◆ **ACTION ITEM**
Locate the string "Routes" in the listing below. Copy every line where it is found.

══════

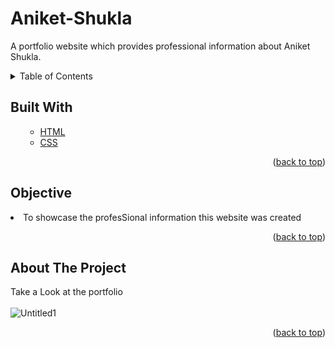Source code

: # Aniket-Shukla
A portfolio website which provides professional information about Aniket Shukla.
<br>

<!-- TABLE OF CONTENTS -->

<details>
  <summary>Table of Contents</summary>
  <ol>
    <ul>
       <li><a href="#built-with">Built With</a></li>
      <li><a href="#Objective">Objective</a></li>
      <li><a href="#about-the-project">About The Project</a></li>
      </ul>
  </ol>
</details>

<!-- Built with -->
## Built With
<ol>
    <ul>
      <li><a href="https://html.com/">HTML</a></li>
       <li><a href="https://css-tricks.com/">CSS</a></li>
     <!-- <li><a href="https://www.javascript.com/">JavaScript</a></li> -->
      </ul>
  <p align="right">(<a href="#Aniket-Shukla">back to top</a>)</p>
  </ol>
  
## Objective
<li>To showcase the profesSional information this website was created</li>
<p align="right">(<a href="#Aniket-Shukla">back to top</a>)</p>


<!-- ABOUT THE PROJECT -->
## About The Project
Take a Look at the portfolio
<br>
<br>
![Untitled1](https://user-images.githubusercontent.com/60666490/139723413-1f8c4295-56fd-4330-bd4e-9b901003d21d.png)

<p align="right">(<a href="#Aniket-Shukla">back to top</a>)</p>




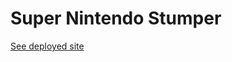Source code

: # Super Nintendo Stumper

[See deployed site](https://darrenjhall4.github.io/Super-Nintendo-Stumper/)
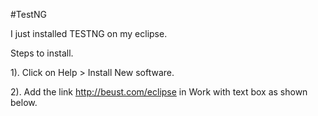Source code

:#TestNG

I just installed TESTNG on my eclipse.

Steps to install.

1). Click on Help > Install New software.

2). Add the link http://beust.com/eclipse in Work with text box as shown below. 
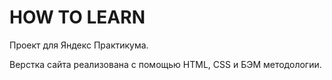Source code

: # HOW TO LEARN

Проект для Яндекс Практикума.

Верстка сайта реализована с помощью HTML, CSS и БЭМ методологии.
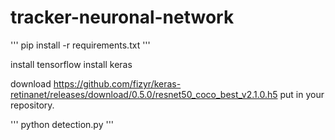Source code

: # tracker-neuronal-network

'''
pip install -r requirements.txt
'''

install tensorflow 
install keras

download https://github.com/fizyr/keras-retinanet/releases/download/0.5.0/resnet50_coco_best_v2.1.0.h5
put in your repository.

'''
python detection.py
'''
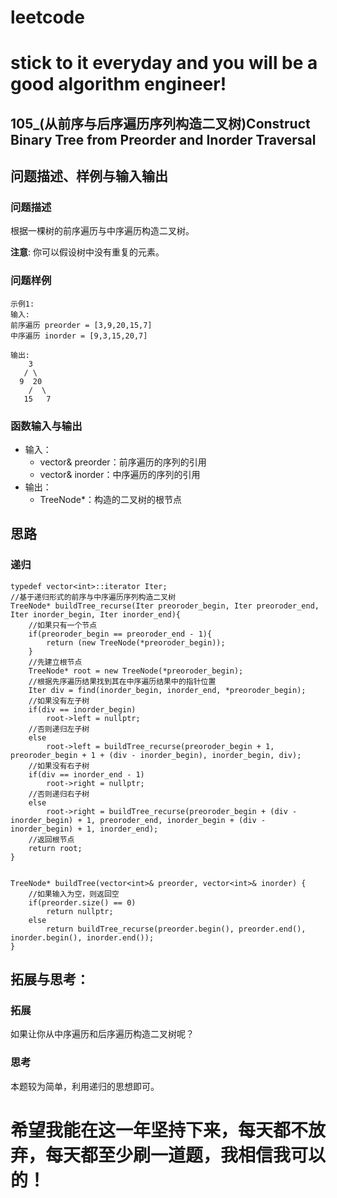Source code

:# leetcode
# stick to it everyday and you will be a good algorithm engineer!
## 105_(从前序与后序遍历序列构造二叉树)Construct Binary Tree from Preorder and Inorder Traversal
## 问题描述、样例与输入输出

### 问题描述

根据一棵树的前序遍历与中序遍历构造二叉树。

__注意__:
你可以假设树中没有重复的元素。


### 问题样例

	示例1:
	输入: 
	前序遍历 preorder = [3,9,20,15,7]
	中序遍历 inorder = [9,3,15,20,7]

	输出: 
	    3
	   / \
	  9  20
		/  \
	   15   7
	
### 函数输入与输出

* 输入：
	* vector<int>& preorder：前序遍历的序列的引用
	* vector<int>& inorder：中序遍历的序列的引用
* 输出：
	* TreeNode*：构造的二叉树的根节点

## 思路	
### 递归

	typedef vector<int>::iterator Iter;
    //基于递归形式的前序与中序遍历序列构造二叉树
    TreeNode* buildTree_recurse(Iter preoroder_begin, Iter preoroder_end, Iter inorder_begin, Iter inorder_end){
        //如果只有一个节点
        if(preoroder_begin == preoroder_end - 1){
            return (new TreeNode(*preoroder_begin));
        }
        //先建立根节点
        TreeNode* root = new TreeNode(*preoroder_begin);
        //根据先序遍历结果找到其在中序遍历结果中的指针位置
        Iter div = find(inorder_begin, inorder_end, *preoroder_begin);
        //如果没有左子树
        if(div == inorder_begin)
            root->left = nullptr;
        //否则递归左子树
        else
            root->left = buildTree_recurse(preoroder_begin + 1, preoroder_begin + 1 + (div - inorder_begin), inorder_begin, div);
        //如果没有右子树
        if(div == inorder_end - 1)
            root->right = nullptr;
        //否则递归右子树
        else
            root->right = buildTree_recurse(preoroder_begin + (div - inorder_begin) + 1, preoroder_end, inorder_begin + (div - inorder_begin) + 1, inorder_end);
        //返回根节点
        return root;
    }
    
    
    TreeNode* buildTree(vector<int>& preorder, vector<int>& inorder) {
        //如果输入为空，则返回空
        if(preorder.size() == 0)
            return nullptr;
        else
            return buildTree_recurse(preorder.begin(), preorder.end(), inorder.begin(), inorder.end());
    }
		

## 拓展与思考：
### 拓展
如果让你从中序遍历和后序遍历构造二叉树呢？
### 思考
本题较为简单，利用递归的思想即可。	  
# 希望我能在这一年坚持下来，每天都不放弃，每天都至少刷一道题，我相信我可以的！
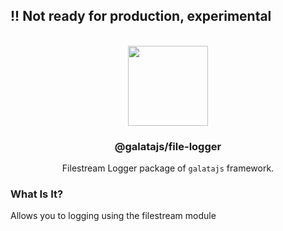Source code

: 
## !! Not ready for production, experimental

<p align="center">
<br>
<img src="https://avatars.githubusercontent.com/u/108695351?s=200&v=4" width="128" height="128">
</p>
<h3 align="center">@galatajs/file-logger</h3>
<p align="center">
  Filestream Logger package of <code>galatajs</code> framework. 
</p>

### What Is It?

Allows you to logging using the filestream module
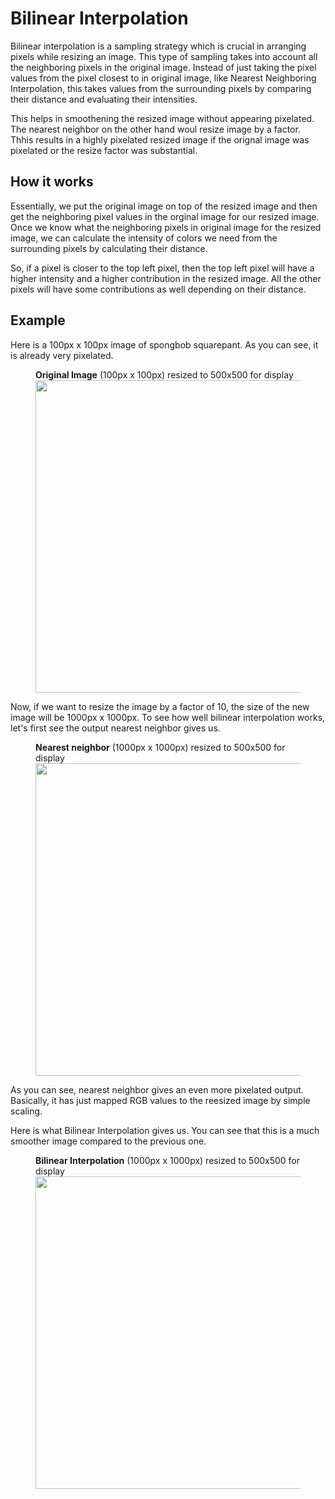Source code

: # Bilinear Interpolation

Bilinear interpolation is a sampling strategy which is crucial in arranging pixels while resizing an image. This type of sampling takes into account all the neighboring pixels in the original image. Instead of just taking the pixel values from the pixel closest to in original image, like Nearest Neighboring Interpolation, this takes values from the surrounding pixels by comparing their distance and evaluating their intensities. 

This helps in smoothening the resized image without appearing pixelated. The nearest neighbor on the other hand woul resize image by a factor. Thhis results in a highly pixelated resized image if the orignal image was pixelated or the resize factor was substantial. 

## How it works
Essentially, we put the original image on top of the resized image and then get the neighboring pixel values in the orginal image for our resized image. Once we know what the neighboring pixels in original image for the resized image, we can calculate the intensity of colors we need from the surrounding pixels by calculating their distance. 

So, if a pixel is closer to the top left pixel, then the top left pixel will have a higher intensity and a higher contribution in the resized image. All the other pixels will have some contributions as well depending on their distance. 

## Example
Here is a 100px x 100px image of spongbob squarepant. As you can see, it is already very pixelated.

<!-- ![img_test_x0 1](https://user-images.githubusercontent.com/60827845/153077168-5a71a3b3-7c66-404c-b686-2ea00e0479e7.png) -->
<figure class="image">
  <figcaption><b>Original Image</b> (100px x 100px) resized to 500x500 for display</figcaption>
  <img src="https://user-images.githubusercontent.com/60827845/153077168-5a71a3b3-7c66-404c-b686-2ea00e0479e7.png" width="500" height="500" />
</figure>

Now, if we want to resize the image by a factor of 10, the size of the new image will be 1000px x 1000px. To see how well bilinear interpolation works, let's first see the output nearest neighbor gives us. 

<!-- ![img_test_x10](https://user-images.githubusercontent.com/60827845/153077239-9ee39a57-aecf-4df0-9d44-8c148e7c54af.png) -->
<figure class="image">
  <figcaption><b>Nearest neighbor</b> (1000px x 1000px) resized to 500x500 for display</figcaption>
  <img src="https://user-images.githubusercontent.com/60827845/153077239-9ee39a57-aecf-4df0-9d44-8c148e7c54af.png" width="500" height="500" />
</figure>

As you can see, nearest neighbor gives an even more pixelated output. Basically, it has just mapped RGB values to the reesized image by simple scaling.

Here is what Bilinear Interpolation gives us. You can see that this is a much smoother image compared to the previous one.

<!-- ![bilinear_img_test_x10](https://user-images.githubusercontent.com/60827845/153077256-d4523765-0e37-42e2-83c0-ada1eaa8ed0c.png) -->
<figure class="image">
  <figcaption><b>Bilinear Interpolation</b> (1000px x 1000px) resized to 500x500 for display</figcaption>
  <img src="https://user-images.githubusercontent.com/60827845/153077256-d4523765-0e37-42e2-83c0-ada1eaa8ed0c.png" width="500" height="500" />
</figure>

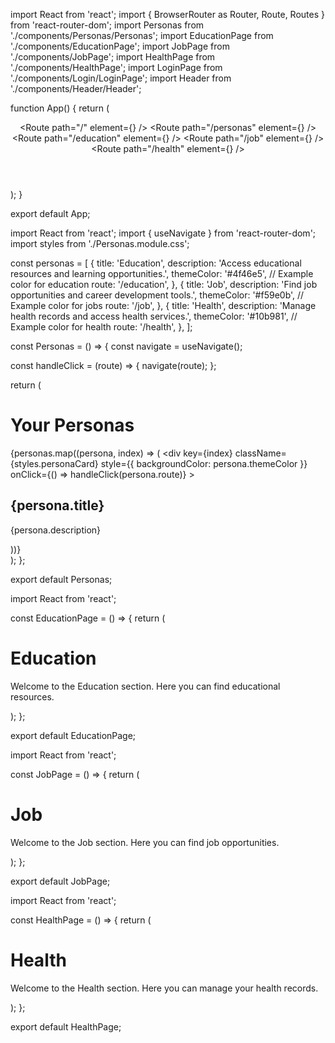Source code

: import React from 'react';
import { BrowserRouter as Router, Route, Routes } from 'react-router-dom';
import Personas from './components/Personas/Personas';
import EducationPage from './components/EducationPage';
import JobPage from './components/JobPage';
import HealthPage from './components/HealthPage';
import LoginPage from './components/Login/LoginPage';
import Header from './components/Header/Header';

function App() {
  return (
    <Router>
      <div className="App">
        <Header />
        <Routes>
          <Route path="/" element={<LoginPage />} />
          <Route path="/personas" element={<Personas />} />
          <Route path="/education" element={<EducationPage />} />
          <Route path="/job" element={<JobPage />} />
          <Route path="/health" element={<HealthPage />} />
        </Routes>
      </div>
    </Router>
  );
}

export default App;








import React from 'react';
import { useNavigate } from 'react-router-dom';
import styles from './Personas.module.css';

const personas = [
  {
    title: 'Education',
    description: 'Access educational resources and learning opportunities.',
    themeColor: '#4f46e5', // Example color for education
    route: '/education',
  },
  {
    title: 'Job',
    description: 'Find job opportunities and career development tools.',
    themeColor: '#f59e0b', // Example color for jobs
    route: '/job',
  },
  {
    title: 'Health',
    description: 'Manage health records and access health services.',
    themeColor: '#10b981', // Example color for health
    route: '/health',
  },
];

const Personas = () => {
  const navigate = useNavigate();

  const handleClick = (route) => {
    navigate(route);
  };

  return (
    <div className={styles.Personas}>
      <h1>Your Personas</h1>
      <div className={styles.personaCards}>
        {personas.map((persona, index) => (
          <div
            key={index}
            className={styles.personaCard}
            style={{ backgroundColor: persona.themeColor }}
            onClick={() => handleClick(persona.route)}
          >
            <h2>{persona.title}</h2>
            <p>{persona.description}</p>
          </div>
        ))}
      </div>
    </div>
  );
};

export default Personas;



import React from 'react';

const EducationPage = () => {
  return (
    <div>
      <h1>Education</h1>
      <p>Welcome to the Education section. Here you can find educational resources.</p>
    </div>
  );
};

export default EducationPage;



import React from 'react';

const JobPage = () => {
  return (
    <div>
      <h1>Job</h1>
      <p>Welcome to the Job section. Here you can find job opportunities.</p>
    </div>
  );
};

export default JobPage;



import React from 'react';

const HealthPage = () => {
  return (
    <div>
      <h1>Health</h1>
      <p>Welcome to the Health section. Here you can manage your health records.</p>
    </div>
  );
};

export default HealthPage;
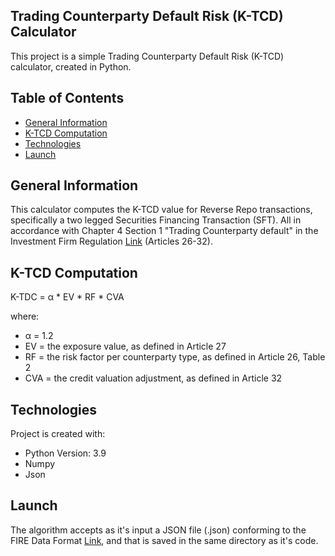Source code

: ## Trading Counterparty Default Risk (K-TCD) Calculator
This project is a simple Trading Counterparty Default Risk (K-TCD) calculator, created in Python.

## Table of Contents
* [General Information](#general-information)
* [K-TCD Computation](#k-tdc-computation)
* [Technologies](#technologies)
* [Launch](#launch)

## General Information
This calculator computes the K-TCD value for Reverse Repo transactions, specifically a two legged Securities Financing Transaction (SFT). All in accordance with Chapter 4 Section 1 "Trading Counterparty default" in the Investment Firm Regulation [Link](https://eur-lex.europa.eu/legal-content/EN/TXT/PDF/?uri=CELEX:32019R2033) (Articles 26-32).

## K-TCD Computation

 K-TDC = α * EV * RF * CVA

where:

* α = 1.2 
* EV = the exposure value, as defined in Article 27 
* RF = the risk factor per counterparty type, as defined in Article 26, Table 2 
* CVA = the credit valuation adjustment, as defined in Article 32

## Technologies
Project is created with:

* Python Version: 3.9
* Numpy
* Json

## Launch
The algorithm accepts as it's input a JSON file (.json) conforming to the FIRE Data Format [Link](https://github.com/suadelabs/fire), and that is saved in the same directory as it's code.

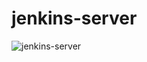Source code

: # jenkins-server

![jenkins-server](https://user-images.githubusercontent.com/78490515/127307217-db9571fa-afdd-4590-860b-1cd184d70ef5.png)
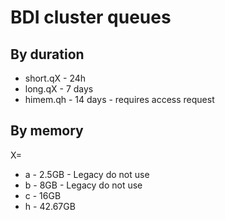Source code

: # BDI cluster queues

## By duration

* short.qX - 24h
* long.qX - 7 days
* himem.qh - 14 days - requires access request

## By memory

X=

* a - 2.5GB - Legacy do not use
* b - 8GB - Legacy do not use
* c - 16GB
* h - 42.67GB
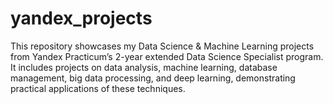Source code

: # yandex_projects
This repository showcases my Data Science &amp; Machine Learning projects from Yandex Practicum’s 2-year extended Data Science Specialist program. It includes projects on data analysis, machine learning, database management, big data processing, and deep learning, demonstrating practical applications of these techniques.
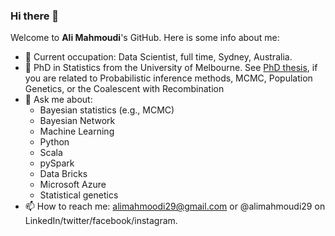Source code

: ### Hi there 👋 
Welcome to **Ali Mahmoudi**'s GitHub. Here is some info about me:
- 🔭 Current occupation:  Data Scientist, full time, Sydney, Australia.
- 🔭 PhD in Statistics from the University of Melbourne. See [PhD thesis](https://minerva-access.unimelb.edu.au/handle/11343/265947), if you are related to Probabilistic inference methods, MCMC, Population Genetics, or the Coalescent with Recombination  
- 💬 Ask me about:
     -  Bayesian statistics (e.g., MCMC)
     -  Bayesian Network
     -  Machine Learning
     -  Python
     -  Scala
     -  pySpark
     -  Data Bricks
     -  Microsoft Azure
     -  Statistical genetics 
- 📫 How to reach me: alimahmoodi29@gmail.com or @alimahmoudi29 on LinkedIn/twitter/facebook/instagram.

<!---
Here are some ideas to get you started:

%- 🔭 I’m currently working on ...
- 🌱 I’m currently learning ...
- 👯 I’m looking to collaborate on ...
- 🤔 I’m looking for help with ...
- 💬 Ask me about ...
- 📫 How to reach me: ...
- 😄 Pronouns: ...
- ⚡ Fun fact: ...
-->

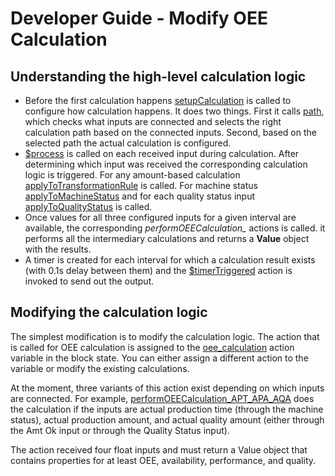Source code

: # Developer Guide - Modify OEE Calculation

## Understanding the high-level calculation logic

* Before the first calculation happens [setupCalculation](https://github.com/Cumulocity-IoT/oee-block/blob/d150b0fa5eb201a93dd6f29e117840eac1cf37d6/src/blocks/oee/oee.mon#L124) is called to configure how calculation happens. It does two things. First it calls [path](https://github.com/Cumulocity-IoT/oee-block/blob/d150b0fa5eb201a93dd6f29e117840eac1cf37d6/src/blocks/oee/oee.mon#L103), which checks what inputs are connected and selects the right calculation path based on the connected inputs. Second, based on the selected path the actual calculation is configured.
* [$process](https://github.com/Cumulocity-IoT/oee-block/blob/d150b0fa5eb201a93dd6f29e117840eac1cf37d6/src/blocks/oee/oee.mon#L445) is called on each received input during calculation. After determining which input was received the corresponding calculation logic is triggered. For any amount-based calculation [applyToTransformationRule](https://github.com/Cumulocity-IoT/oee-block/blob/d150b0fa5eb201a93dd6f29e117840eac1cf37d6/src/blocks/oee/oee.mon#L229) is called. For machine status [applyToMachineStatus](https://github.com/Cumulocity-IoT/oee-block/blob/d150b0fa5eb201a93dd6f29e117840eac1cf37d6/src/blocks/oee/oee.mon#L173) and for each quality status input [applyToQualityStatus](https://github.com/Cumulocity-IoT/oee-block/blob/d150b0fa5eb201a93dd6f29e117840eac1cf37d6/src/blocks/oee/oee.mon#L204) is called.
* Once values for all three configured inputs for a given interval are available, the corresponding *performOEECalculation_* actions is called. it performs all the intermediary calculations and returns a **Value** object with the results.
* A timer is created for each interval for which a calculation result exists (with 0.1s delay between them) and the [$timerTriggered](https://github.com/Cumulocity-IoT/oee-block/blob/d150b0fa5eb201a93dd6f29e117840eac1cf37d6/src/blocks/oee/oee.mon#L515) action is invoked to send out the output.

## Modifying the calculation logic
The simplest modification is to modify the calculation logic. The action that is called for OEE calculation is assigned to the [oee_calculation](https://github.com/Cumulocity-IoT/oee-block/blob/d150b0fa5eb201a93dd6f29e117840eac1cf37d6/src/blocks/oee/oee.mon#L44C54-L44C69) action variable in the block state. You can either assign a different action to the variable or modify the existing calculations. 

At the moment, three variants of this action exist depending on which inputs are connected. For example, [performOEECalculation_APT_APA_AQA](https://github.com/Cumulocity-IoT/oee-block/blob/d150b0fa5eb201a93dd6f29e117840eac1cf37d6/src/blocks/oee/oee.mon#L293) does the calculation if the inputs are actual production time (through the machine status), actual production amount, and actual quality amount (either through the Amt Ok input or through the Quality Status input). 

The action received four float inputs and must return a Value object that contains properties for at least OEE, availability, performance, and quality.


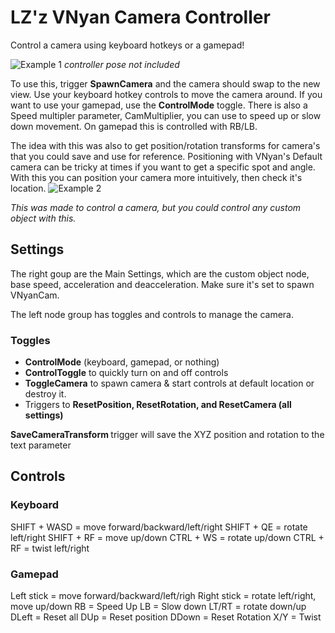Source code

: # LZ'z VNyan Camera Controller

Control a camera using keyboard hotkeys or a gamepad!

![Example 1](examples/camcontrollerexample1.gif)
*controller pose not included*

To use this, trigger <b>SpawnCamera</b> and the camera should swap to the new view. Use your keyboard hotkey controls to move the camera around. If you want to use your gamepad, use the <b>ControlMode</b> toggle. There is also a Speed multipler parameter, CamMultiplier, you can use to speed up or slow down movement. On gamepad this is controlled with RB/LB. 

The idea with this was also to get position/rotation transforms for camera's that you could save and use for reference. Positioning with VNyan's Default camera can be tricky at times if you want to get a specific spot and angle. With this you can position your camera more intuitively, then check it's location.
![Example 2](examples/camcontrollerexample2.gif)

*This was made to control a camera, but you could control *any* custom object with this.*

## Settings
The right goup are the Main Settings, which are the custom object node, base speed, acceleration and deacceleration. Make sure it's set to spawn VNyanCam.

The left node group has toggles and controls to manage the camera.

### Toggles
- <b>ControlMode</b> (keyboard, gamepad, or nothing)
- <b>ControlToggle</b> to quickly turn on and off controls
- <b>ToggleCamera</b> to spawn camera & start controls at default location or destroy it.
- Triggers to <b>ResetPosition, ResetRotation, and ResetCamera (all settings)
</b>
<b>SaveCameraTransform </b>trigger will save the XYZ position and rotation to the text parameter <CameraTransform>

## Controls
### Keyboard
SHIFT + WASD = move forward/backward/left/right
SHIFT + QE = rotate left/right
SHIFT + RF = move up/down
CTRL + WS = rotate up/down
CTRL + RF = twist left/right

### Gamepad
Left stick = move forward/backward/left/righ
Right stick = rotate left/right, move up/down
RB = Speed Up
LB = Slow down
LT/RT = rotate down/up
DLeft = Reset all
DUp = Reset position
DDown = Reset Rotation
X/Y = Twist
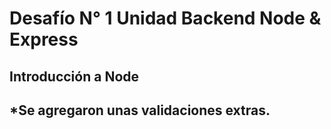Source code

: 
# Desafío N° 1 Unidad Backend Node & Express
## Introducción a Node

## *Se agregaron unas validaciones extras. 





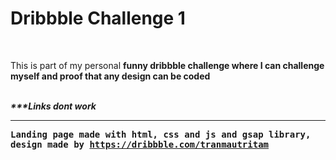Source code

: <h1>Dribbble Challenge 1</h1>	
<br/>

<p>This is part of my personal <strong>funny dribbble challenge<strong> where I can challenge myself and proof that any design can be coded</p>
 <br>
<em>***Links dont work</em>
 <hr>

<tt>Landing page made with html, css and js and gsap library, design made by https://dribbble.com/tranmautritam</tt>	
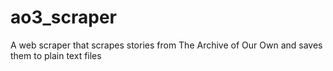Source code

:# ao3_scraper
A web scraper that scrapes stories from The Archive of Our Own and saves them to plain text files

══════

◆ **SOLUTION FOR THIS EXERCISE**
import { BrowserRouter as Router, Route, Routes } from 'react-router-dom';
        <Routes>
        </Routes>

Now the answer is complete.